Task brief: Leave out every picture and set down, exactly, the lines below from the one holding "фильтра разрешать/запрещать доступ" up to and including the one holding "<strong>Explanation:</strong> The 6".
========================
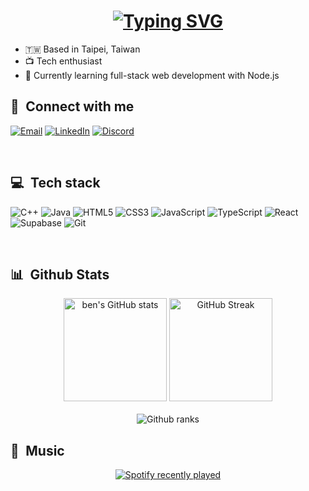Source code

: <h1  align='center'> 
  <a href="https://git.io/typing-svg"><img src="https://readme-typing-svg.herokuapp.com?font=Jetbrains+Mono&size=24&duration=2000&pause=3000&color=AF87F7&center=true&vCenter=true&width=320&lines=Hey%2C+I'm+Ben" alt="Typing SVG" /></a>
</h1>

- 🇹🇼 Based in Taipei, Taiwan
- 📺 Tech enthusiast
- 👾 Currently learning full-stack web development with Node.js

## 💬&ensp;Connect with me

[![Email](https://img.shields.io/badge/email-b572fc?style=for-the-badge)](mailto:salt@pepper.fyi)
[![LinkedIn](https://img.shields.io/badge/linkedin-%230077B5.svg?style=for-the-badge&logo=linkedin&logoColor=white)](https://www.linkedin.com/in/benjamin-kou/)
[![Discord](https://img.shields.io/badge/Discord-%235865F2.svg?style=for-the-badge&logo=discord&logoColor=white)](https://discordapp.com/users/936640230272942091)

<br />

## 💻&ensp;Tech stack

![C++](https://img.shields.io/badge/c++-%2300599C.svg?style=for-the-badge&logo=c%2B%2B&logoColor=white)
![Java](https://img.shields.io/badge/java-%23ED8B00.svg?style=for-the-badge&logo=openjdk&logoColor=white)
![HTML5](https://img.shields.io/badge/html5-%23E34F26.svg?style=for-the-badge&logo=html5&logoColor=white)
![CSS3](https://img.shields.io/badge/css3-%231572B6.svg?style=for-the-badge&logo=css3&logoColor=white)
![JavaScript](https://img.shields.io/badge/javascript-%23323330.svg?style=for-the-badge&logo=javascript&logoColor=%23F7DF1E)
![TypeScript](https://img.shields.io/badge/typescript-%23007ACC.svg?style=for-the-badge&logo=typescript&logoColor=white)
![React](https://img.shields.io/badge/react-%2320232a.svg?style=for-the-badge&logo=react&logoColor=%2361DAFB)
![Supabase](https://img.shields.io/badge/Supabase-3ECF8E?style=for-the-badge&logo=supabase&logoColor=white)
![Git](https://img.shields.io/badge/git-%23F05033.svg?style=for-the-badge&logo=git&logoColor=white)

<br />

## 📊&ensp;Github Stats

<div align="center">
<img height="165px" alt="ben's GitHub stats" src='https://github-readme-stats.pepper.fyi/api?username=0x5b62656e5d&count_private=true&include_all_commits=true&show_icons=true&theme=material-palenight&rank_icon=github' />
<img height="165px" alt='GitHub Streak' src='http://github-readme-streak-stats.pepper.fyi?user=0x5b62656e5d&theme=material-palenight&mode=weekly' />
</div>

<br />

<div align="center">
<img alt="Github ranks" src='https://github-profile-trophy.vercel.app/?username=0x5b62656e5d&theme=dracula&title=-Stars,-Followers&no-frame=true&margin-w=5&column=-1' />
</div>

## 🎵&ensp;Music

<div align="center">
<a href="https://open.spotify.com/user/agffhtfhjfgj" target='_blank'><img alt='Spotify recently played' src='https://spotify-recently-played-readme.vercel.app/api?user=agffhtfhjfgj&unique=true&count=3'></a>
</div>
========================
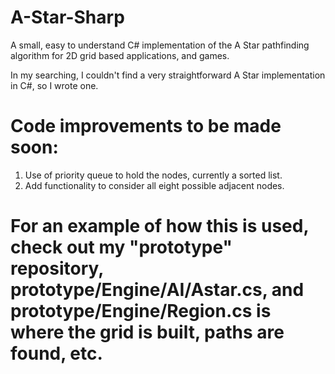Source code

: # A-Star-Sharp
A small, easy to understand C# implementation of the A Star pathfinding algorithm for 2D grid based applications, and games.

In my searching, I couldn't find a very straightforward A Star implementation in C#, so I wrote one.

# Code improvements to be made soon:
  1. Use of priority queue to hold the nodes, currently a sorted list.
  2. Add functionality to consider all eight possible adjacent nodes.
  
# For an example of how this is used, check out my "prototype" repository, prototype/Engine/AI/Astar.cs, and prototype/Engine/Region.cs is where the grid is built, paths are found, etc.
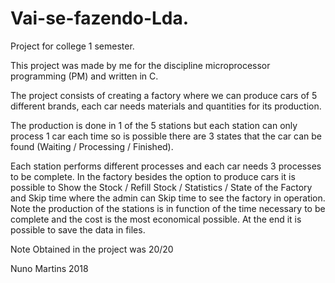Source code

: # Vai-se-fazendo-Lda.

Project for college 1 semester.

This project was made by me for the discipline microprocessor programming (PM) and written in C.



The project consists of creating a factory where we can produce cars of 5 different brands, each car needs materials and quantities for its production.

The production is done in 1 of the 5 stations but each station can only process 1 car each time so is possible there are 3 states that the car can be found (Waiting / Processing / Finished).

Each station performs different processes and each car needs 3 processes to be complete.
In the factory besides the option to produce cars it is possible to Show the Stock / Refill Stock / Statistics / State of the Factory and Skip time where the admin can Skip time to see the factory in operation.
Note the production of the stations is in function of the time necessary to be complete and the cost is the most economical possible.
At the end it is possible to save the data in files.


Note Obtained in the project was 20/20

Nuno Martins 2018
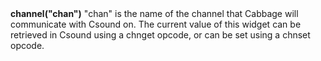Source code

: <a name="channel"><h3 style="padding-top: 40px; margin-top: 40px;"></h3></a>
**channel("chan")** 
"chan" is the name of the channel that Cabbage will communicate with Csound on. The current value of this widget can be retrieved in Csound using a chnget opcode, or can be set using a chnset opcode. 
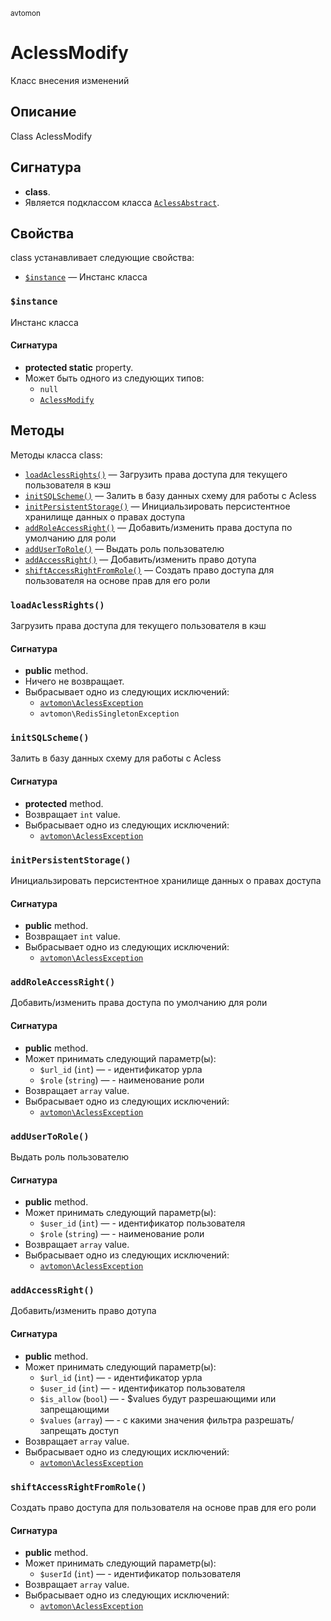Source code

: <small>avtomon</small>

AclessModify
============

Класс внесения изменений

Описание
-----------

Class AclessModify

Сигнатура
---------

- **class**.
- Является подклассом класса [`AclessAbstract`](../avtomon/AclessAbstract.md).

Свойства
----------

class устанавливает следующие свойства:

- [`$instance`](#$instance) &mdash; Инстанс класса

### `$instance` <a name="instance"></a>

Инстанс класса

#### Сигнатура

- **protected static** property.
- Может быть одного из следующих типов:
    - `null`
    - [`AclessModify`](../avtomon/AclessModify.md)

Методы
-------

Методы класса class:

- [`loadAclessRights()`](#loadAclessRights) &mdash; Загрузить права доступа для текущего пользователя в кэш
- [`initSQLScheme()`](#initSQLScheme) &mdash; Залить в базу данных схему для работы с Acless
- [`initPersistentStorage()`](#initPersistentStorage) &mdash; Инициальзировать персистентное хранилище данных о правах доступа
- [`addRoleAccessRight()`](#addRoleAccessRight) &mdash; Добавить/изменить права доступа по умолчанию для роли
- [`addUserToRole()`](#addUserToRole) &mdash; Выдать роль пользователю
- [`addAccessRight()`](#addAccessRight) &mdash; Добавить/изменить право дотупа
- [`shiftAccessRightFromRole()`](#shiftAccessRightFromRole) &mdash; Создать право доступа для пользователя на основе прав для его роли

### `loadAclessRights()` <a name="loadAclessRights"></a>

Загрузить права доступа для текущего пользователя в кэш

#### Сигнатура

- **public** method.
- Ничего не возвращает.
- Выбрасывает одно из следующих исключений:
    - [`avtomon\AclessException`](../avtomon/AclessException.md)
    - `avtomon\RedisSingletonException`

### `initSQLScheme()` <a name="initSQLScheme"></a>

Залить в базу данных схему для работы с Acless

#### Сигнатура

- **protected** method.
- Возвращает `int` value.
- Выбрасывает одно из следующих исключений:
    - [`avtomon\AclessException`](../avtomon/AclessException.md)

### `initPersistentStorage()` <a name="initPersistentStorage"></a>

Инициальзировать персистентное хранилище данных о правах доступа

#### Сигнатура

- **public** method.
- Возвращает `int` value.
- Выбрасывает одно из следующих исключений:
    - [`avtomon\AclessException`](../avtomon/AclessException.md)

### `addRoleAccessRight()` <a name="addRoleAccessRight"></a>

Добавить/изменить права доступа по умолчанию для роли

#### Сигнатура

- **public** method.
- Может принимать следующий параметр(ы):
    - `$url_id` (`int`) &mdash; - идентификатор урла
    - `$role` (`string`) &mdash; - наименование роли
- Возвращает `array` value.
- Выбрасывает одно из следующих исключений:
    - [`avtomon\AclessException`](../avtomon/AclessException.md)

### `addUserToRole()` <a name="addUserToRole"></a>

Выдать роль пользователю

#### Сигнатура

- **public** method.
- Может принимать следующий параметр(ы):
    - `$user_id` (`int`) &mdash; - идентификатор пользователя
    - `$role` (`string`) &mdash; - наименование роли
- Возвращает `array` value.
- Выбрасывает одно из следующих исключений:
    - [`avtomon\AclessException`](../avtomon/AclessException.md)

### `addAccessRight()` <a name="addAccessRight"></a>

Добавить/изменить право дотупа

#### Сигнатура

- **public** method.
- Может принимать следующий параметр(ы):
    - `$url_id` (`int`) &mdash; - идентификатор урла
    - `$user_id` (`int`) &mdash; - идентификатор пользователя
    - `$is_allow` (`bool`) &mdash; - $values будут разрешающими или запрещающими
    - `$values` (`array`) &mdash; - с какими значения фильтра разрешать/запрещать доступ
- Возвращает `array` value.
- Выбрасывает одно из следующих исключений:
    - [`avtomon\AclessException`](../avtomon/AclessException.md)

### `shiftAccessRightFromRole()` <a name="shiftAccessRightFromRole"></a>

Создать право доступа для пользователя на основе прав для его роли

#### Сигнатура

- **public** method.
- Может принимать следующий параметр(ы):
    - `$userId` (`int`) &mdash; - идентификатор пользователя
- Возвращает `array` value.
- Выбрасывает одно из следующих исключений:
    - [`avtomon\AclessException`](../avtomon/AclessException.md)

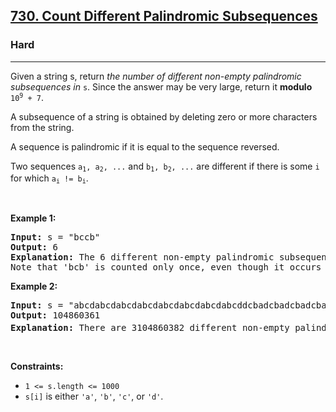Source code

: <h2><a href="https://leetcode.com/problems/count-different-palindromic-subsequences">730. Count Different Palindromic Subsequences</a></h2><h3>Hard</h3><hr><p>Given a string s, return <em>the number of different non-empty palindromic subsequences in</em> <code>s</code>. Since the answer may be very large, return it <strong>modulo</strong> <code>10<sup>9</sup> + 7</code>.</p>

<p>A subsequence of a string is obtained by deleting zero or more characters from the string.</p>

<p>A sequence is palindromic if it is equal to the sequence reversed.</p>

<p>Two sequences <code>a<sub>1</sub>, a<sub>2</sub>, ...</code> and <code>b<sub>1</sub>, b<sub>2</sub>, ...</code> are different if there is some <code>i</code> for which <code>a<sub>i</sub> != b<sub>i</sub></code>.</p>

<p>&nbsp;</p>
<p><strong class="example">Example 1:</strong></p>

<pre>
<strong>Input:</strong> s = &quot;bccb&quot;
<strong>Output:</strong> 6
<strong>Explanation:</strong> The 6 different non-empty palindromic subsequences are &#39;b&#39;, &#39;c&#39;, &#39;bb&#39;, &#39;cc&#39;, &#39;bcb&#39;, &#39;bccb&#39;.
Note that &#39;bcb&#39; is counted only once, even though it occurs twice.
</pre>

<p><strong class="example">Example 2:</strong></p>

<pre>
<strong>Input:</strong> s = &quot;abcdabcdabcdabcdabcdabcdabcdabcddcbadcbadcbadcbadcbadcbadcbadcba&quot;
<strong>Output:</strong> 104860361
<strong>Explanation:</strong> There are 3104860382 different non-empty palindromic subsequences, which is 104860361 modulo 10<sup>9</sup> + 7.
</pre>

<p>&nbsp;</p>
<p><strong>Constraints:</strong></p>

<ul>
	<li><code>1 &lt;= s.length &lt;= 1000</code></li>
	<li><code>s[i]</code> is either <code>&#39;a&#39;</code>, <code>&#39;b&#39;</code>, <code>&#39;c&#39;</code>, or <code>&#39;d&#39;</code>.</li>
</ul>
========================
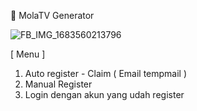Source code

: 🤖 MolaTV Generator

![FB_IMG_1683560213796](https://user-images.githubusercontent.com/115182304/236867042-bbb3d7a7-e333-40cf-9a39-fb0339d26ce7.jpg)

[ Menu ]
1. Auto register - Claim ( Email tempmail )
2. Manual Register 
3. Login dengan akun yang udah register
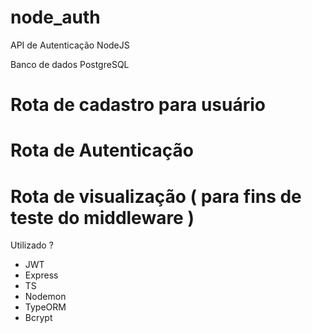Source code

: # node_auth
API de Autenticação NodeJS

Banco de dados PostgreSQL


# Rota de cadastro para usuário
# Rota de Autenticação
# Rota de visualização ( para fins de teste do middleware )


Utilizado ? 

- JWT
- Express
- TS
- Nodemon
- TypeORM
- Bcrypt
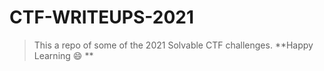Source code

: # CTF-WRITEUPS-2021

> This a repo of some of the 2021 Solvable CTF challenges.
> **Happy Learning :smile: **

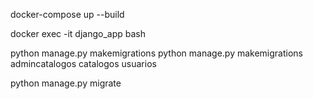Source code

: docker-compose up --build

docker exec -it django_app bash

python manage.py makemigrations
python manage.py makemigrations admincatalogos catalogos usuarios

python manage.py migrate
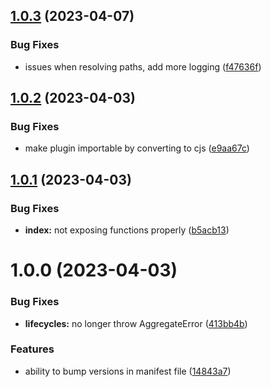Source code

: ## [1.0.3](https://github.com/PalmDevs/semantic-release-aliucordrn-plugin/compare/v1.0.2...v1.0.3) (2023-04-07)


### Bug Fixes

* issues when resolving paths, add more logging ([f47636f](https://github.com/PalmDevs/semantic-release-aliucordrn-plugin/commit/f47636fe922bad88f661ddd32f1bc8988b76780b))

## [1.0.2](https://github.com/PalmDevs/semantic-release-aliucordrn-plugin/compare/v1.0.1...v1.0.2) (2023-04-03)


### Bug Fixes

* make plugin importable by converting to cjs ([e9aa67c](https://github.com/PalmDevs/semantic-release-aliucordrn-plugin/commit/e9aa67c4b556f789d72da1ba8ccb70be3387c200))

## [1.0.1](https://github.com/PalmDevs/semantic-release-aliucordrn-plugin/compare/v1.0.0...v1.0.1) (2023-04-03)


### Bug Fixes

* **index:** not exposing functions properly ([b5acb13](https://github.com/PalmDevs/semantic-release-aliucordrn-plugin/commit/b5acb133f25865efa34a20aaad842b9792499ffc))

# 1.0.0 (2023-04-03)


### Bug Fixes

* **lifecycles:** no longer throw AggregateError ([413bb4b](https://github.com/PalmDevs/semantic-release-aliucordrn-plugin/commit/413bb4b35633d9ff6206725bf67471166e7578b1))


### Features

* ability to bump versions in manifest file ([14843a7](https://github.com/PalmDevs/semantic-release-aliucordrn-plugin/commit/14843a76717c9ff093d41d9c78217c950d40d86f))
========================
Response to this task:
    - `$values` (`array`) &mdash; - с какими значения фильтра разрешать/запрещать доступ
- Возвращает `array` value.
- Выбрасывает одно из следующих исключений:
    - [`avtomon\AclessException`](../avtomon/AclessException.md)

### `shiftAccessRightFromRole()` <a name="shiftAccessRightFromRole"></a>

Создать право доступа для пользователя на основе прав для его роли

#### Сигнатура

- **public** method.
- Может принимать следующий параметр(ы):
    - `$userId` (`int`) &mdash; - идентификатор пользователя
- Возвращает `array` value.
- Выбрасывает одно из следующих исключений:
    - [`avtomon\AclessException`](../avtomon/AclessException.md)

Source code

: <h2><a href="https://leetcode.com/problems/count-different-palindromic-subsequences">730. Count Different Palindromic Subsequences</a></h2><h3>Hard</h3><hr><p>Given a string s, return <em>the number of different non-empty palindromic subsequences in</em> <code>s</code>. Since the answer may be very large, return it <strong>modulo</strong> <code>10<sup>9</sup> + 7</code>.</p>

<p>A subsequence of a string is obtained by deleting zero or more characters from the string.</p>

<p>A sequence is palindromic if it is equal to the sequence reversed.</p>

<p>Two sequences <code>a<sub>1</sub>, a<sub>2</sub>, ...</code> and <code>b<sub>1</sub>, b<sub>2</sub>, ...</code> are different if there is some <code>i</code> for which <code>a<sub>i</sub> != b<sub>i</sub></code>.</p>

<p>&nbsp;</p>
<p><strong class="example">Example 1:</strong></p>

<pre>
<strong>Input:</strong> s = &quot;bccb&quot;
<strong>Output:</strong> 6
<strong>Explanation:</strong> The 6 different non-empty palindromic subsequences are &#39;b&#39;, &#39;c&#39;, &#39;bb&#39;, &#39;cc&#39;, &#39;bcb&#39;, &#39;bccb&#39;.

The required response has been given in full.